Exercise description —
Find each line of the entries with the string "issue", please, and copy it.

Saved entries:
BEGIN

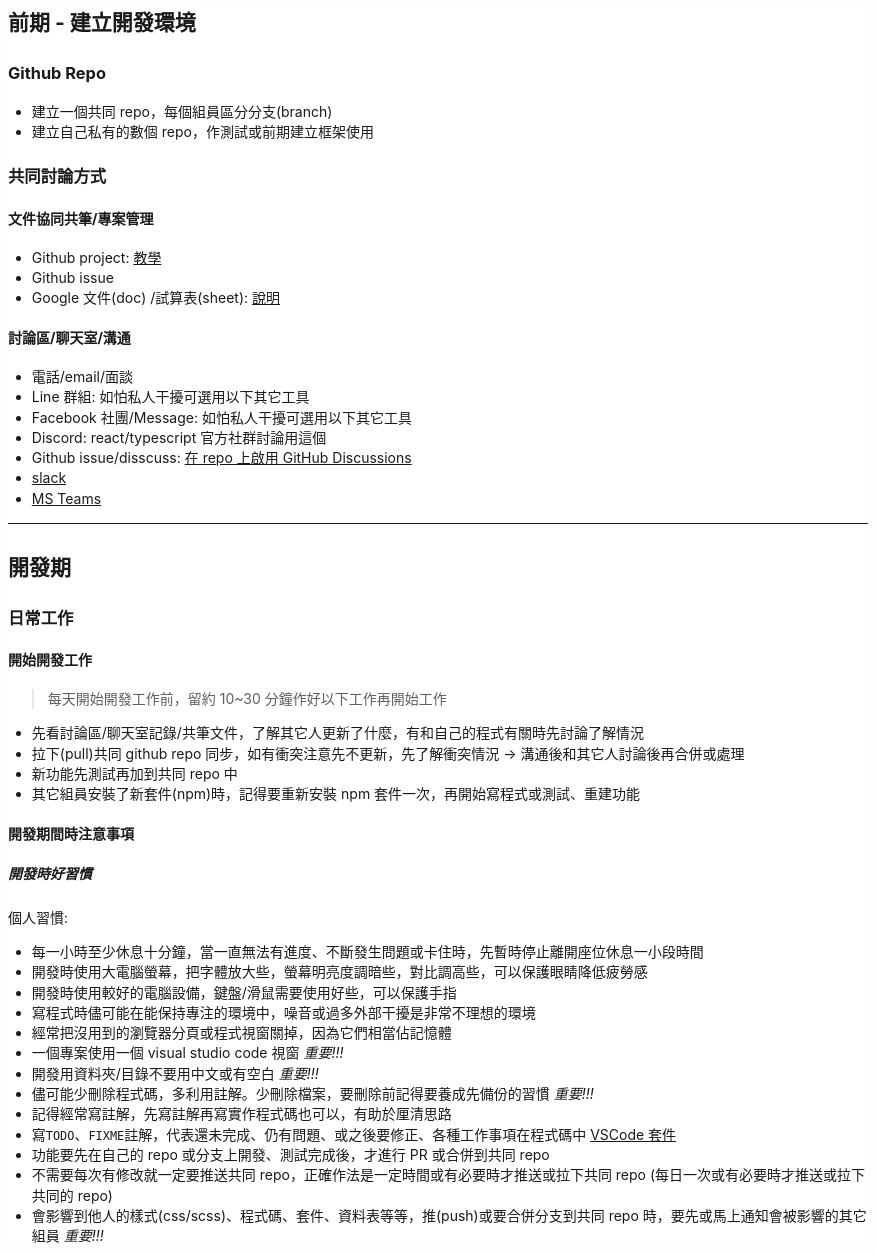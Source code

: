 
## 前期 - 建立開發環境

### Github Repo

- 建立一個共同 repo，每個組員區分分支(branch)
- 建立自己私有的數個 repo，作測試或前期建立框架使用

### 共同討論方式

#### 文件協同共筆/專案管理

- Github project: [教學](https://ithelp.ithome.com.tw/articles/10205003)
- Github issue
- Google 文件(doc) /試算表(sheet): [說明](https://support.google.com/a/users/answer/9305987?hl=zh-Hant)

#### 討論區/聊天室/溝通

- 電話/email/面談
- Line 群組: 如怕私人干擾可選用以下其它工具
- Facebook 社團/Message: 如怕私人干擾可選用以下其它工具
- Discord: react/typescript 官方社群討論用這個
- Github issue/disscuss: [在 repo 上啟用 GitHub Discussions](https://docs.github.com/cn/discussions/quickstart)
- [slack](https://slack.com/intl/zh-tw/)
- [MS Teams](https://www.microsoft.com/zh-tw/microsoft-teams/group-chat-software)

---

## 開發期

### 日常工作

#### 開始開發工作

> 每天開始開發工作前，留約 10~30 分鐘作好以下工作再開始工作

- 先看討論區/聊天室記錄/共筆文件，了解其它人更新了什麼，有和自己的程式有關時先討論了解情況
- 拉下(pull)共同 github repo 同步，如有衝突注意先不更新，先了解衝突情況 -> 溝通後和其它人討論後再合併或處理
- 新功能先測試再加到共同 repo 中
- 其它組員安裝了新套件(npm)時，記得要重新安裝 npm 套件一次，再開始寫程式或測試、重建功能

#### 開發期間時注意事項

##### 開發時好習慣

個人習慣:

- 每一小時至少休息十分鐘，當一直無法有進度、不斷發生問題或卡住時，先暫時停止離開座位休息一小段時間
- 開發時使用大電腦螢幕，把字體放大些，螢幕明亮度調暗些，對比調高些，可以保護眼睛降低疲勞感
- 開發時使用較好的電腦設備，鍵盤/滑鼠需要使用好些，可以保護手指
- 寫程式時儘可能在能保持專注的環境中，噪音或過多外部干擾是非常不理想的環境
- 經常把沒用到的瀏覽器分頁或程式視窗關掉，因為它們相當佔記憶體
- 一個專案使用一個 visual studio code 視窗 _重要!!!_
- 開發用資料夾/目錄不要用中文或有空白 _重要!!!_
- 儘可能少刪除程式碼，多利用註解。少刪除檔案，要刪除前記得要養成先備份的習慣 _重要!!!_
- 記得經常寫註解，先寫註解再寫實作程式碼也可以，有助於厘清思路
- 寫`TODO`、`FIXME`註解，代表還未完成、仍有問題、或之後要修正、各種工作事項在程式碼中 [VSCode 套件](https://marketplace.visualstudio.com/items?itemName=Gruntfuggly.todo-tree)
- 功能要先在自己的 repo 或分支上開發、測試完成後，才進行 PR 或合併到共同 repo
- 不需要每次有修改就一定要推送共同 repo，正確作法是一定時間或有必要時才推送或拉下共同 repo (每日一次或有必要時才推送或拉下共同的 repo)
- 會影響到他人的樣式(css/scss)、程式碼、套件、資料表等等，推(push)或要合併分支到共同 repo 時，要先或馬上通知會被影響的其它組員 _重要!!!_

END

Reply —
- Github issue
- Github issue/disscuss: [在 repo 上啟用 GitHub Discussions](https://docs.github.com/cn/discussions/quickstart)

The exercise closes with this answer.